Atmospheric clouds have great impact on the global climate process mainly due to their ability to influence the radiative budget of the earth system. But because of their high variability, they also make climate predictions complicated and unreliable so far. In addition, cloud formation is closely related to the aerosol in the atmosphere. This further complicates the climate predictions because we don't yet fully understand how clouds and aerosol interact and meanwhile human activities keep injecting large amount of aerosol into the atmosphere.  In this talk I would like to discuss fundamental cloud and aerosol interactions and how they may impact the global climate process.

This talk is available on video.

December 2, 2008

What did the IPCC say about impacts and adaptation?

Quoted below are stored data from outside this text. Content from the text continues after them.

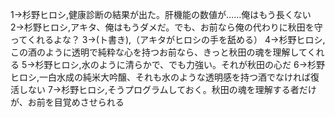 1→杉野ヒロシ,健康診断の結果が出た。肝機能の数値が……俺はもう長くない
2→杉野ヒロシ,アキタ、俺はもうダメだ。でも、お前なら俺の代わりに秋田を守ってくれるよな？
3→(ト書き),（アキタがヒロシの手を舐める）
4→杉野ヒロシ,この酒のように透明で純粋な心を持つお前なら、きっと秋田の魂を理解してくれる
5→杉野ヒロシ,水のように清らかで、でも力強い。それが秋田の心だ
6→杉野ヒロシ,一白水成の純米大吟醸、それも水のような透明感を持つ酒でなければ復活しない
7→杉野ヒロシ,そうプログラムしておく。秋田の魂を理解する者だけが、お前を目覚めさせられる
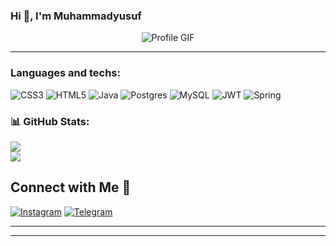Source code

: ### Hi 👋, I'm Muhammadyusuf

<p align="center">
  <img src="https://user-images.githubusercontent.com/70382532/138322189-2db8df52-9dcb-40a0-88a8-c365466bd33d.gif" alt="Profile GIF">
</p>

---

###  Languages and techs:
![CSS3](https://img.shields.io/badge/css3-%231572B6.svg?style=for-the-badge&logo=css3&logoColor=white) ![HTML5](https://img.shields.io/badge/html5-%23E34F26.svg?style=for-the-badge&logo=html5&logoColor=white) ![Java](https://img.shields.io/badge/java-%23ED8B00.svg?style=for-the-badge&logo=openjdk&logoColor=white) ![Postgres](https://img.shields.io/badge/postgres-%23316192.svg?style=for-the-badge&logo=postgresql&logoColor=white) ![MySQL](https://img.shields.io/badge/mysql-%2300000f.svg?style=for-the-badge&logo=mysql&logoColor=white) ![JWT](https://img.shields.io/badge/JWT-black?style=for-the-badge&logo=JSON%20web%20tokens) ![Spring](https://img.shields.io/badge/spring-%236DB33F.svg?style=for-the-badge&logo=spring&logoColor=white)
### 📊 GitHub Stats:

![](https://github-readme-streak-stats.herokuapp.com/?user=MyOrmonjonov&theme=dark&hide_border=false)<br/>
![](https://github-readme-stats.vercel.app/api?username=MyOrmonjonovf&theme=dark&hide_border=false&include_all_commits=true&count_private=true)<br/>

## Connect with Me 🤝
[![Instagram](https://img.shields.io/badge/Instagram-%23E4405F.svg?logo=Instagram&logoColor=white)](https://instagram.com/therlMuhammadyusuf) 
[![Telegram](https://img.shields.io/badge/-telegram-red?color=white&logo=telegram&logoColor=black)](https://t.me/Muhammadyusuf)
  
---


---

John Magnuson, UW Department of Zoology 

The Intergovernmental Panel on Climate Change (IPCC) has three working groups; WG 1 on the climate system, WG 2 on impacts and adaptation, and WG3 on mitigation strategies to reduce greenhouse gas emissions. Most of the information in the public realm about the IPCC is about climatic change, per se, and about mitigation. Yet, even under the most optimistic IPCC scenario for mitigation, the challenges for adaptation to climate changes are immense. I will review what IPCC 2007 concluded about impacts and adaptation regarding freshwaters and also fish and fisheries both inland and marine. Additionally, I will describe the Wisconsin Initiative on Climate Change Impacts (WICCI) and results to date.

December 9, 2008

A technique for modeling radar interferograms without phase unwrapping: Application to the M 5 Fawnskin, California earthquake of 4 December 1992

Kurt Feigl, UW Department of Geology and Geophysics

Interferometric analysis of synthetic aperture radar images (InSAR) measures the phase shifts between two images acquired at two distinct times. These ambiguous “wrapped” phase values range from  ½ to +½ cycles. The standard approach interprets the phase values in terms of the change in distance between the ground and the radar instrument by resolving the integer ambiguities in a process known as “unwrapping”. To avoid unwrapping, we have developed, validated, and applied a new method for modeling the wrapped phase data directly. The method defines a cost function in terms of wrapped phase to measure the misfit between the observed and modeled values of phase. By minimizing the cost function with a simulated annealing algorithm, the method estimates parameters in a nonlinear model. Since the wrapped phase residuals are compatible with a von Mises distribution, several parametric statistical tests can be used to evaluate the fit of the model to the data. The method, named General Inversion for Phase Technique (GIPhT), can handle noisy, wrapped phase data. Applying GIPhT to two interferograms in the area of Fawnskin, California, we estimate a set of model parameters describing a magnitude 5 aftershock of the 1992 Landers earthquake. The resulting simulation fits the data well. The phase final residuals have a circular mean deviation less than 0.15 cycles/datum. Sampling the final residuals, we find the circular standard deviation of a phase measurement to be approximately 0.2 cycle, corresponding to 6 mm in range.